### Task to complete
In the material below, find the line with "In Line 2 we" and the line with "The next helper", then output those two lines and every line between them, exactly.
·····
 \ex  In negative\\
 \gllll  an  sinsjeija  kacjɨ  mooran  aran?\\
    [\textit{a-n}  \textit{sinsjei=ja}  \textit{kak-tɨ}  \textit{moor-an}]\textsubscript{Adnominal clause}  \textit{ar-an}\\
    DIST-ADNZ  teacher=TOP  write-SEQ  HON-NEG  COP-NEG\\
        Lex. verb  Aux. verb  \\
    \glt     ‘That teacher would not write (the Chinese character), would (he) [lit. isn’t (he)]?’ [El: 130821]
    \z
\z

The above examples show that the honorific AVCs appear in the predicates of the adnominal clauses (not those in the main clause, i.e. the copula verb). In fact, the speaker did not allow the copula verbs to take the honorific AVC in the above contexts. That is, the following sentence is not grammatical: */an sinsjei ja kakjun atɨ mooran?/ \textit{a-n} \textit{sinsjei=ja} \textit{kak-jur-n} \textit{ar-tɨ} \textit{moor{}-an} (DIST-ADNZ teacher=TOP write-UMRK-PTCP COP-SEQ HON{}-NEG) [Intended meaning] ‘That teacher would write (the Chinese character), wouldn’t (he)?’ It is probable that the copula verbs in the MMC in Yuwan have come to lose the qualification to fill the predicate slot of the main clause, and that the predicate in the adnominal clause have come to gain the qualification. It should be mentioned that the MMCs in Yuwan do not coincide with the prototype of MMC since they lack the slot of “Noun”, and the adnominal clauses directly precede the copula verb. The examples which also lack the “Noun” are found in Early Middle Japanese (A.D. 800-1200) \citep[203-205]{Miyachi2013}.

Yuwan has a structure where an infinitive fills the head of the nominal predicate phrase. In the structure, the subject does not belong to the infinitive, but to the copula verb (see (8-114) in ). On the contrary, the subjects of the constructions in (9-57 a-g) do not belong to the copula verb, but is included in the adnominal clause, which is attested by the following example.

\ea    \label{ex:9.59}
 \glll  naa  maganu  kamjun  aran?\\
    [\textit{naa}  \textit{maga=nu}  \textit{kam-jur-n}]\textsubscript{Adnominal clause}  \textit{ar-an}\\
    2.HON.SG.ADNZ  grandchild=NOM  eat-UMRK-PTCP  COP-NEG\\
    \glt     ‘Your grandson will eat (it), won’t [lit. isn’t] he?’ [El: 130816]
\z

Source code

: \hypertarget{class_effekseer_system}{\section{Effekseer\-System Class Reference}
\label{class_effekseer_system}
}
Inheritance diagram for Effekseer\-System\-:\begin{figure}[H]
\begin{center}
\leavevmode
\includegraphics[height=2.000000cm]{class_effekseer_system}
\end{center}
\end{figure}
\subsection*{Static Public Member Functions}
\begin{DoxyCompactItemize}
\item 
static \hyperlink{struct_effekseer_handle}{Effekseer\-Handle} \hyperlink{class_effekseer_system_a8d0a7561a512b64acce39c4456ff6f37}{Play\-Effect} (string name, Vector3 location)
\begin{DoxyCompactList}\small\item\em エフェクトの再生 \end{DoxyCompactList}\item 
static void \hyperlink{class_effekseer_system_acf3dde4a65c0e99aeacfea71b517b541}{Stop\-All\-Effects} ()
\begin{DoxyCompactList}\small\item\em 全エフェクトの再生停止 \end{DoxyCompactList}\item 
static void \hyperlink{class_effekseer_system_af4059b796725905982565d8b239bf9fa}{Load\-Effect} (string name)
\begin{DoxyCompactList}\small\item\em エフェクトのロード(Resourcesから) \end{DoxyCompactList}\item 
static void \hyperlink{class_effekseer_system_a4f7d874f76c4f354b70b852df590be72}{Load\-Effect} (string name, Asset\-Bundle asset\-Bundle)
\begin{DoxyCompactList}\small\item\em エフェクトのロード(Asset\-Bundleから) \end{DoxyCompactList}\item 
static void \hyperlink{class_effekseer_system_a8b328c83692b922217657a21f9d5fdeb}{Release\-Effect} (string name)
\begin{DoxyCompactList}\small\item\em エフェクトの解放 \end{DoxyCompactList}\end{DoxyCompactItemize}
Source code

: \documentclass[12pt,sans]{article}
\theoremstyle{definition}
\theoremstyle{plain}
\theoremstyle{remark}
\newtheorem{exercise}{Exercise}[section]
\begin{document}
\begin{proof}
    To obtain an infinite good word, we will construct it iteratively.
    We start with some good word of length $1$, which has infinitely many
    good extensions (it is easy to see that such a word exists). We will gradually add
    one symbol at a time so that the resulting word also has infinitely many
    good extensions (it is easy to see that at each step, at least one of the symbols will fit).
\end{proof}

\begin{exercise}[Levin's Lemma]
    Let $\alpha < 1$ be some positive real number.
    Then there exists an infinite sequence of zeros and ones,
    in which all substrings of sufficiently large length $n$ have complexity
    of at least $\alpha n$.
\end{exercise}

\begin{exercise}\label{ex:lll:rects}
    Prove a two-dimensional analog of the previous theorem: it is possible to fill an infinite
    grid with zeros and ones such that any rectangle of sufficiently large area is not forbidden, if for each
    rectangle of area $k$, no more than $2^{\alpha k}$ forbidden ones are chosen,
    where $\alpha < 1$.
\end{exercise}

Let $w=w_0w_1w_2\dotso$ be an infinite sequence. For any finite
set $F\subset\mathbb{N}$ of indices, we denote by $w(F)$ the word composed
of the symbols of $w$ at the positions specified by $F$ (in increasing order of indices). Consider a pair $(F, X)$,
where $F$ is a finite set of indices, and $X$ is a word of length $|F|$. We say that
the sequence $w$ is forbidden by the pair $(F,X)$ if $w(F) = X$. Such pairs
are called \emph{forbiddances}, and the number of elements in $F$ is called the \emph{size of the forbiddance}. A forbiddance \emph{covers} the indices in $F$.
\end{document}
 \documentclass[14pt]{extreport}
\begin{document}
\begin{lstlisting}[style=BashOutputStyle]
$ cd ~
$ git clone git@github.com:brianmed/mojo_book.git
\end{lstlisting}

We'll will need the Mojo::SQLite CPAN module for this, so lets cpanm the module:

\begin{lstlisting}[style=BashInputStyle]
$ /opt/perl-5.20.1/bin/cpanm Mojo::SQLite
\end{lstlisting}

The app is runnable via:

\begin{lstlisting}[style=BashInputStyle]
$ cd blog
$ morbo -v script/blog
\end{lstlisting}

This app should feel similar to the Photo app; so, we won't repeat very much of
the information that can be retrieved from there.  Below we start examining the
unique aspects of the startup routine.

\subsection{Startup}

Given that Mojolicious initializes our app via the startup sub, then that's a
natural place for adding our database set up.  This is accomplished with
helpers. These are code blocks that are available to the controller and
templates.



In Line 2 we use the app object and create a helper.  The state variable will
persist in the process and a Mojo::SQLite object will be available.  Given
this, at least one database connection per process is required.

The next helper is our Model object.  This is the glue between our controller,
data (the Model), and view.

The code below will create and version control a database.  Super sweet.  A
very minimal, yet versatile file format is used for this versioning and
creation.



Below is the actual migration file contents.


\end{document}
·····
### Written response
In Line 2 we use the app object and create a helper.  The state variable will
persist in the process and a Mojo::SQLite object will be available.  Given
this, at least one database connection per process is required.

The next helper is our Model object.  This is the glue between our controller,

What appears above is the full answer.